Opinion

In hindsight, I have a different story to tell

by
October 26, 2016

Sophie Baldwin has been instrumental in bringing the movie Embrace to Echuca-Moama. It will have four screenings – there are only a few tickets left for Friday night at Moama Bowling Club – and she believes it will have an immediate impact on everyone who sees it. Here she gives her own take on body ‘issues’

Hindsight is a marvelous thing. Blessed with 20/20 vision its lessons are something I wish, as a woman in her early 40s, I could pass on.

To my own daughters, at the very least.

Life is so much more than your appearance, which does not define who you are. It is what is in your heart, in your actions and about the choices you make that truly impacts your life.

I learnt a very long time ago you only get one shot at life and one body to do it with.

My body is strong, it is alive and it is working – what more does a person need?
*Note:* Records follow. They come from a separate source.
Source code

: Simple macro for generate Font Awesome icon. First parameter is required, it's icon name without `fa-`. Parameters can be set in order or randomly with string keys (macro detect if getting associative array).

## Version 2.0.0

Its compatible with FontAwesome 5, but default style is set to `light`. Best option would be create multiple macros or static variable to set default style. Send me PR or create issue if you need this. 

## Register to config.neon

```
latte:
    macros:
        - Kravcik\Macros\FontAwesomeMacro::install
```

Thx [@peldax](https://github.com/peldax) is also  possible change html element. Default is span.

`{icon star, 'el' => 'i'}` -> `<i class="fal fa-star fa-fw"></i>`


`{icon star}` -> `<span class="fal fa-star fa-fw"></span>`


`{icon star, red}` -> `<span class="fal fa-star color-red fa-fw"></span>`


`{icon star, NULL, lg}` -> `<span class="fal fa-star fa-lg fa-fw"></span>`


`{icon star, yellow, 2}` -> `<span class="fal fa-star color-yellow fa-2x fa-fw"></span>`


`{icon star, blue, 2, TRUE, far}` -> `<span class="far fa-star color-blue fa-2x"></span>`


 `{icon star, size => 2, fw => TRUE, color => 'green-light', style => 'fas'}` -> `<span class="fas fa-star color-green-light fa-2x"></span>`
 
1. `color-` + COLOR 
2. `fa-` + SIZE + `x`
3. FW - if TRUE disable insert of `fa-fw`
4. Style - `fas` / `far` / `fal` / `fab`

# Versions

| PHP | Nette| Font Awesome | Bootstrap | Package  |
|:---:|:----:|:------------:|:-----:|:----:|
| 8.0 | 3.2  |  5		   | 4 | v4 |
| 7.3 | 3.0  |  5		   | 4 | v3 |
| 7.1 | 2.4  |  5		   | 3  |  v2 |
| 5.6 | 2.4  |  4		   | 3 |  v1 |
I could spend my life wishing I looked like Elle McPherson, but in reality I don’t and I never will. I am me and that is all I am ever going to be. Why don’t I just work on being the best version of me that I possibly can? How does the strength of my tan, the length of my nails or the size of my waist or my boobs stop me from doing that?

In today’s society we are constantly bombarded with images of the perfect body, but why should a magazine or a social media post dictate how I look, how we look.

Every single one of us born into the world is different – DNA makes sure of that.

We can’t be the same, it is impossible, and why should we even want to be?

As I move through the decades and head into my fifth one (which I can’t believe by the way) I am faced with my own mortality, the years are starting to slip away and I am determined to enjoy what I have left.

Yes, I look after myself – I exercise regularly and I eat healthy food. I am also addicted to chocolate-coated raspberries from the Echuca Chocolate Shop and I eat $27 worth of them a week and I don’t feel guilty because I love them.

Age is starting to take its toll, but the wrinkles tell a story, and so do my laugh lines. My skin is starting to sag and I have had two kids (thanks for the stretch marks) and I am never going to have a six pack, but on the positive side I can dead lift 60kg, back squat 50kg and swing a 20kg kettle bell like a boss.

I can run a half marathon, am training for a half ironman – and that has nothing to do with my appearance whatsoever, or, might I add, my age because I have set myself a goal and I know I can achieve it with hard work and dedication.

At the end of the day I would much rather have spent my life worrying about things I can control than the things that I can’t. I don’t have flawless sun kissed skin, long legs and at any age how is that even going to improve my life?